0.0     A member of the ALFALFA collaboration who wishes to work on a specific project that relies on ALFALFA data should inform the Oversight Committee (OC). A description of the project scientific goals, instruments to be used and extent of use of ALFALFA data should be indicated, as well as a timetable for completion of the project. The plan of work will be posted on the ALFALFA website and other ALFALFA group members informed. Any member of the group interested in the project should feel free to contact the provisional project leader and propose to join, provided that a useful contribution can be made within the given timetable. The ultimate constitution of the team is however up to the project leader. Progress reports will be required; continuation of project leadership will be linked to consistency with the proposed schedule. Posted projects, especially PhD thesis projects, will thus be "protected" within the collaboration, and external users of the data will be advised of the ongoing internal activities of the group.

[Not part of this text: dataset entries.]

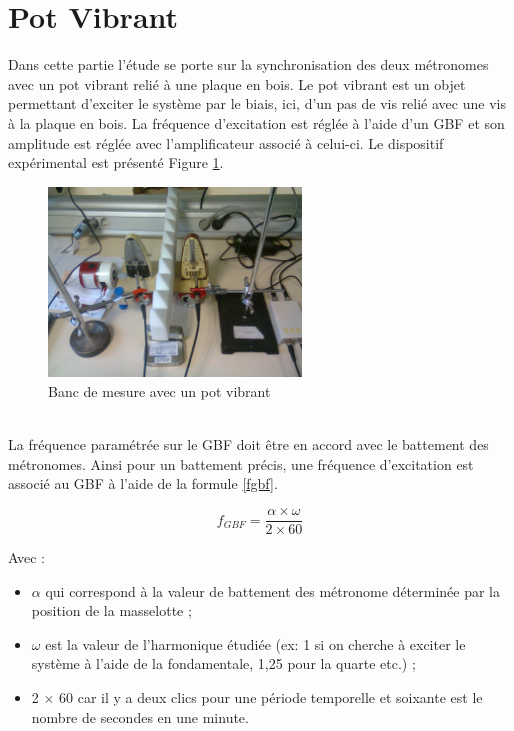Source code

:\documentclass[a4paper,11pt]{report}
\begin{document}
\section{Pot Vibrant}
Dans cette partie l'étude se porte sur la synchronisation des deux métronomes avec un pot vibrant relié à une plaque en bois. Le pot vibrant est un objet permettant d'exciter le système par le biais, ici, d'un pas de vis relié avec une vis à la plaque en bois. La fréquence d'excitation est réglée à l'aide d'un GBF et son amplitude est réglée avec l'amplificateur associé à celui-ci. Le dispositif expérimental est présenté Figure \ref{BancPot}.\\
\begin{figure}[h]
\centering
\includegraphics[width=0.6\textwidth]{Bancpotvibrant}
\caption{Banc de mesure avec un pot vibrant}\label{BancPot}
\end{figure}\\
La fréquence paramétrée sur le GBF doit être en accord avec le battement des métronomes. Ainsi pour un battement précis, une fréquence d'excitation est associé au GBF à l'aide de la formule \ref{fgbf}.

\begin{equation}
f_{GBF}=\frac{\alpha \times \omega}{2 \times 60}
\label{fgbf}
\end{equation}

Avec :\\
\begin{itemize}[label=\textbullet, leftmargin=* ,parsep=0cm,itemsep=0cm,topsep=0cm,font=\tiny]
\item $\alpha$ qui correspond à la valeur de battement des métronome déterminée par la position de la masselotte ;
\item $\omega$ est la valeur de l'harmonique étudiée (ex: 1 si on cherche à exciter le système à l'aide de la fondamentale, 1,25 pour la quarte etc.) ;
\item 2 $\times$ 60 car il y a deux clics pour une période temporelle et soixante est le nombre de secondes en une minute.\\
\end{itemize}
\end{document}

0.1     In case of partial conflict of interests between different proposed projects, differences will be preferentially resolved amicably by team members. The OC can act as arbitrator if required.

0.2     In preparation of publication of ALFALFA and ALFALFA-related results by group members, an authorship list should be sent to the OC. The OC may thus advise or recommend modifications, for increased fairness.

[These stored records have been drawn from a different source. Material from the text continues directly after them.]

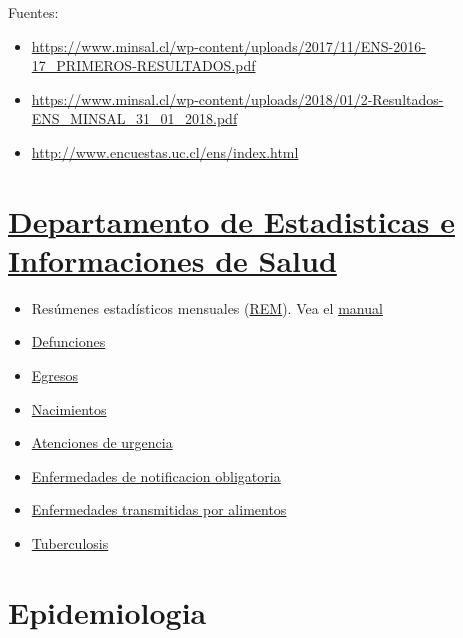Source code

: \documentclass[]{book}
\providecommand{\tightlist}{%
  \setlength{\itemsep}{0pt}\setlength{\parskip}{0pt}}
\begin{document}
Fuentes:

\begin{itemize}
\tightlist
\item
  \url{https://www.minsal.cl/wp-content/uploads/2017/11/ENS-2016-17_PRIMEROS-RESULTADOS.pdf}
\item
  \url{https://www.minsal.cl/wp-content/uploads/2018/01/2-Resultados-ENS_MINSAL_31_01_2018.pdf}
\item
  \url{http://www.encuestas.uc.cl/ens/index.html}
\end{itemize}

\hypertarget{departamento-de-estadisticas-e-informaciones-de-salud}{%
\section{\texorpdfstring{\href{http://www.deis.cl/}{Departamento de Estadisticas e Informaciones de Salud}}{Departamento de Estadisticas e Informaciones de Salud}}\label{departamento-de-estadisticas-e-informaciones-de-salud}}

\begin{itemize}
\tightlist
\item
  Resúmenes estadísticos mensuales (\href{http://www.deis.cl/bases-de-datos-rem/}{REM}). Vea el \href{http://estadisticas.ssosorno.cl/estadisticas/2017/manuales/2017-2018-Manual-Series-REM-V1.1.pdf}{manual}
\item
  \href{http://www.deis.cl/bases-de-datos-defunciones/}{Defunciones}
\item
  \href{http://www.deis.cl/descargar-bases-de-datos-2/?page_id=3487}{Egresos}
\item
  \href{http://www.deis.cl/descargar-bases-de-datos-2/?page_id=3493}{Nacimientos}
\item
  \href{http://www.deis.cl/descargar-bases-de-datos-2/?page_id=3499}{Atenciones de urgencia}
\item
  \href{http://www.deis.cl/descargar-bases-de-datos-2/?page_id=3784}{Enfermedades de notificacion obligatoria}
\item
  \href{http://www.deis.cl/estadisticas-eta/}{Enfermedades transmitidas por alimentos}
\item
  \href{http://www.deis.cl/?page_id=3946}{Tuberculosis}
\end{itemize}

\hypertarget{epidemiologia}{%
\section{Epidemiologia}\label{epidemiologia}}
\end{document}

0.3     One category of group members should be considered potential co-authors on all ALFALFA and ALFALFA-related results: that of individuals who :
(a) acted for more than 100 hours of telescope time as "designated observers", within the last year
or
(b) processed and inspected more than 100 hours of telescope time worth of data, within the last year
or
(c) made major contributions to the HI data processing and management software.

0.4     In the publication of strictly ALFALFA HI data, results or catalogs, the authorship list will include those in 0.3. Inclusion of any others is up to the consideration of the team leader.

0.5     For a paper that uses publicly posted but scientifically unprocessed data, such as source lists, level 1 or level 2 data sets, the same considerations described above apply, if the initiators are ALFALFA collaboration members.

0.6     For a paper that uses published ALFALFA data, the usual criteria of professional courtesy apply.

0.7     For all publications, an effort should be made to protect the projects led by PhD students, and to emphasize their contributions. For the papers which are a substantive part of students' theses, "dilution" of credit should be minimized, i.e. members of the collaboration who didn't make a substantive contribution to that specific project should be encouraged to exclude themselves from authorship.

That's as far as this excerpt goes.